CONSUMER_GROUP_NAME - Name of the consumer group that is processing messages.
KAFKA_TOPIC - Name of the exact Kafka topic.
KAFKA_TOPIC_PARTITION - Number of the topic’s partition.
LAG - The amount of unprocessed messages.

NOTE: Logs about consumer lag are printed only if there is a lag for this consumer group.

CPU/Memory Usage

Sometimes, a problem arises due to a lack of resources for a particular service. You can view CPU and Memory usage by logging into your server/container/pod and executing the top Linux command.

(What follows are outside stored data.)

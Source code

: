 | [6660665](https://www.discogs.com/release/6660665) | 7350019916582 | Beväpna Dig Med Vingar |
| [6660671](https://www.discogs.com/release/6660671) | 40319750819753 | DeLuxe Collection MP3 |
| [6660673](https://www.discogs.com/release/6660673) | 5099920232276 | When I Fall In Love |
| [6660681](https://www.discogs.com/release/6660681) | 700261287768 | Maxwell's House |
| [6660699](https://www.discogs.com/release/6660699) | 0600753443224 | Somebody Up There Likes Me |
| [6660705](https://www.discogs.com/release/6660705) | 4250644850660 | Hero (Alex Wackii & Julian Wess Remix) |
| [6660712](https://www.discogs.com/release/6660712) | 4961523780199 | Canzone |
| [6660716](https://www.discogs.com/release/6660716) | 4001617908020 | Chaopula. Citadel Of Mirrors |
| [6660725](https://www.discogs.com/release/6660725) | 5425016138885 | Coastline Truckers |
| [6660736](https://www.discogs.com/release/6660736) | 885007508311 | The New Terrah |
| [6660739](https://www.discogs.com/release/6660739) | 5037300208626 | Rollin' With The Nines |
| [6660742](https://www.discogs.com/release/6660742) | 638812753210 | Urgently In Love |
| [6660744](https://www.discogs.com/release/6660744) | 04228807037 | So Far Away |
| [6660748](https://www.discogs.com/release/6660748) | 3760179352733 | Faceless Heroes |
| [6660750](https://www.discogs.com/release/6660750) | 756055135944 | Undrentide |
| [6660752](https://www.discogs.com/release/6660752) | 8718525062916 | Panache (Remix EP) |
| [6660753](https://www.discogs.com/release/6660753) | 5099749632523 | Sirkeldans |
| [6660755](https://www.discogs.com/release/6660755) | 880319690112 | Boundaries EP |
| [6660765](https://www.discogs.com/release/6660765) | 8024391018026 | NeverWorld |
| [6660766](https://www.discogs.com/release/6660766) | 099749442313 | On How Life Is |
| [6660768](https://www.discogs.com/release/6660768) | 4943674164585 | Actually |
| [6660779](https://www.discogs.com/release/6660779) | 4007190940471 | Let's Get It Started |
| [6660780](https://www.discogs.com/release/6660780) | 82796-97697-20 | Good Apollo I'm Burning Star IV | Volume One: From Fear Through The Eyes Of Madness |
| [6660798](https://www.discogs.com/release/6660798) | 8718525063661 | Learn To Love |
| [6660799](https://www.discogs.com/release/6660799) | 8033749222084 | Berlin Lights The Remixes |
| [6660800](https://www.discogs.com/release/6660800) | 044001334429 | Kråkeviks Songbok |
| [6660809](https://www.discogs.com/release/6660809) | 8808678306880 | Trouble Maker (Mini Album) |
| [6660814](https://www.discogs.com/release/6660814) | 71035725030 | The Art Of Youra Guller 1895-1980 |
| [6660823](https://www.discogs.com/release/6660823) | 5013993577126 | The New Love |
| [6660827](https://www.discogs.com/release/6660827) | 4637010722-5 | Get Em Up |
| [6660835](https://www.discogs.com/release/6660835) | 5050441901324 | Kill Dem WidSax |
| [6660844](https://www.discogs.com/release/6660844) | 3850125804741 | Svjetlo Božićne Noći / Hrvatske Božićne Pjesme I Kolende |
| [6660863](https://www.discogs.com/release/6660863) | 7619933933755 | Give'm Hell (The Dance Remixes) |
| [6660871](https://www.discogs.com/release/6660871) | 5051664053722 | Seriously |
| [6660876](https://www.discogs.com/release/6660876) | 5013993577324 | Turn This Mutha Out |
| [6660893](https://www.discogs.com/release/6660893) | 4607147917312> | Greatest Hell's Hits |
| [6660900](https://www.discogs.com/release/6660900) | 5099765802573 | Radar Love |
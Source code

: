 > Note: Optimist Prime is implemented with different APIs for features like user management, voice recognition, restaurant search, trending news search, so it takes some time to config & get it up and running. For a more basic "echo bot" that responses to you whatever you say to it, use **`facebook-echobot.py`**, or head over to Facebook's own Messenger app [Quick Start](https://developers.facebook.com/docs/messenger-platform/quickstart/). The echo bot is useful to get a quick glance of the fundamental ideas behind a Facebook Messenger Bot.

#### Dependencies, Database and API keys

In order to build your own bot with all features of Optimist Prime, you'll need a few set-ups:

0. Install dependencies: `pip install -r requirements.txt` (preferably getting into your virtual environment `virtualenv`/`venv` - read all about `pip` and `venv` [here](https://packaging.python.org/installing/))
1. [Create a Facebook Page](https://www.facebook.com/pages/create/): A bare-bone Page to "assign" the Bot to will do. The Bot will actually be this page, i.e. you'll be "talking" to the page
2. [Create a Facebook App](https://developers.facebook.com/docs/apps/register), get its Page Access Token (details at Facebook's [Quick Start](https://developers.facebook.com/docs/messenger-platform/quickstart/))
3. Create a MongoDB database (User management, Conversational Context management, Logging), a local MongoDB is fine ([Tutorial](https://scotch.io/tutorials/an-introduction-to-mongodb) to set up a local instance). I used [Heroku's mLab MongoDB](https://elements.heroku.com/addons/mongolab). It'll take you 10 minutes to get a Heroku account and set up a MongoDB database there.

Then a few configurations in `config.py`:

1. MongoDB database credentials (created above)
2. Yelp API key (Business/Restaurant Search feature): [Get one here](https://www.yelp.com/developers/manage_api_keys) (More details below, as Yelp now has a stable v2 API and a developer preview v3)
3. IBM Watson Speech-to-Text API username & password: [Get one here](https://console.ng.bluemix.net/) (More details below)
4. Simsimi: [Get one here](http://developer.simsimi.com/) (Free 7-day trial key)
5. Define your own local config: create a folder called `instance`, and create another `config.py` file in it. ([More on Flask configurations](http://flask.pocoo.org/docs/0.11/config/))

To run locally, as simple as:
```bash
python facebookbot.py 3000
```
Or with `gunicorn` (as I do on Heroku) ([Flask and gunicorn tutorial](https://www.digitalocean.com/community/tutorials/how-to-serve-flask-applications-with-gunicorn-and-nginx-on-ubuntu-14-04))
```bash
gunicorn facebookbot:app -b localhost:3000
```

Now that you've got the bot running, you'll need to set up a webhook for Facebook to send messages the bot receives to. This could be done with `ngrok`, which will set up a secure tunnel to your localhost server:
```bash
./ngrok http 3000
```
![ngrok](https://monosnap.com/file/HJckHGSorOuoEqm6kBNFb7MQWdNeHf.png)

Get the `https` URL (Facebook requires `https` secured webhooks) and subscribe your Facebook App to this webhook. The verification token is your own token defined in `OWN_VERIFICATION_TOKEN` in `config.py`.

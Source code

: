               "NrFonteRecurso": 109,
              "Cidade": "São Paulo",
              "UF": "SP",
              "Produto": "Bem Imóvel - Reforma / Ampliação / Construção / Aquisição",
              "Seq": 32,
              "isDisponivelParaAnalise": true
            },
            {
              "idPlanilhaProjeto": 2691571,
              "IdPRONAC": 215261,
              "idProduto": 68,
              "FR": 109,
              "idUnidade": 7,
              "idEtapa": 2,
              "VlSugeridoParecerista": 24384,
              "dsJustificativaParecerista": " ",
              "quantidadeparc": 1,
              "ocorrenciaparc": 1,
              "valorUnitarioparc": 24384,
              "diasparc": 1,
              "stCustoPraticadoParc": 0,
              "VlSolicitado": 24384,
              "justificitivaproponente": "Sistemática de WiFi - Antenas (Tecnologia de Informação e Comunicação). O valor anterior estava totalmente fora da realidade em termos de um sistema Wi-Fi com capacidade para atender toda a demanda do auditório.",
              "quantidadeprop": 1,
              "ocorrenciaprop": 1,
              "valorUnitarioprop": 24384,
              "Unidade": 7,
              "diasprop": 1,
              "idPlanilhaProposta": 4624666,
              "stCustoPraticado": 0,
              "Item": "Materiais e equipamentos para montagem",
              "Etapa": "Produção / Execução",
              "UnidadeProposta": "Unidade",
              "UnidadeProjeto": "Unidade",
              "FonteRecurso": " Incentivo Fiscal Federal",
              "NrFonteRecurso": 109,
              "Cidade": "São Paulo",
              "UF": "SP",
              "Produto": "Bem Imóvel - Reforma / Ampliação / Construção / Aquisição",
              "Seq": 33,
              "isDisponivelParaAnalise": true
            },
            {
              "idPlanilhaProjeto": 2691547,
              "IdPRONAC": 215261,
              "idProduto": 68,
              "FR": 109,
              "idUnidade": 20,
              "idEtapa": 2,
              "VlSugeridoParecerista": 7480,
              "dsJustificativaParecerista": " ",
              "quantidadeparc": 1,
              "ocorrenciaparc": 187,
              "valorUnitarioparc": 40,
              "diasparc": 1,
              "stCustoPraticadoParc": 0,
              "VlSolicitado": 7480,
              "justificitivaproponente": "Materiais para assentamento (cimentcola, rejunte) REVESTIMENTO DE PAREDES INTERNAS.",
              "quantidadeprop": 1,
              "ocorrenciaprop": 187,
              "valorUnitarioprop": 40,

For more convenient monitoring, it is better to configure Prometheus and Grafana.

If you see that some services sometimes use 100% of the CPU, you should either scale the service horizontally by creating new nodes in the cluster or scale it vertically by increasing the total amount of CPU.

Logs

Reading Logs

Regardless of the deployment type, TBMQ logs are stored in the following directory:

/var/log/thingsboard-mqtt-broker

Different deployment tools provide different ways to view logs:

Docker-Compose Deployment

Kubernetes Deployment

View last logs in runtime:

docker compose logs -f tb-mqtt-broker-1 tb-mqtt-broker-2

You can use grep command to show only the output with desired string in it. For example, you can use the following command in order to check if there are any errors on the backend side:

docker compose logs tb-mqtt-broker-1 tb-mqtt-broker-2 | grep ERROR

Tip: you can redirect logs to file and then analyze with any text editor:

docker compose logs -f tb-mqtt-broker-1 tb-mqtt-broker-2 > tb-mqtt-broker.log

Note: you can always log into TBMQ container and view logs there:

docker ps
docker exec -it NAME_OF_THE_CONTAINER bash

View all pods of the cluster:

kubectl get pods

View last logs for the desired pod:

kubectl logs -f POD_NAME

To view TBMQ logs use command:

kubectl logs -f tb-broker-0

You can use grep command to show only the output with desired string in it. For example, you can use the following command in order to check if there are any errors on the backend side:

kubectl logs -f tb-broker-0 | grep ERROR

If you have multiple nodes you could redirect logs from all nodes to files on your machine and then analyze them:

kubectl logs -f tb-broker-0 > tb-broker-0.log
kubectl logs -f tb-broker-1 > tb-broker-1.log

Note: you can always log into TBMQ container and view logs there:

kubectl exec -it tb-broker-0 -- bash
cat /var/log/thingsboard-mqtt-broker/thingsboard-mqtt-broker.log

Enabling Certain Logs

To facilitate troubleshooting, TBMQ allows users to enable or disable logging for specific parts of the system. This can be achieved by modifying the logback.xml file, which is located in the following directory:

/usr/share/thingsboard-mqtt-broker/conf

Please note that there are separate files for k8s and Docker deployments.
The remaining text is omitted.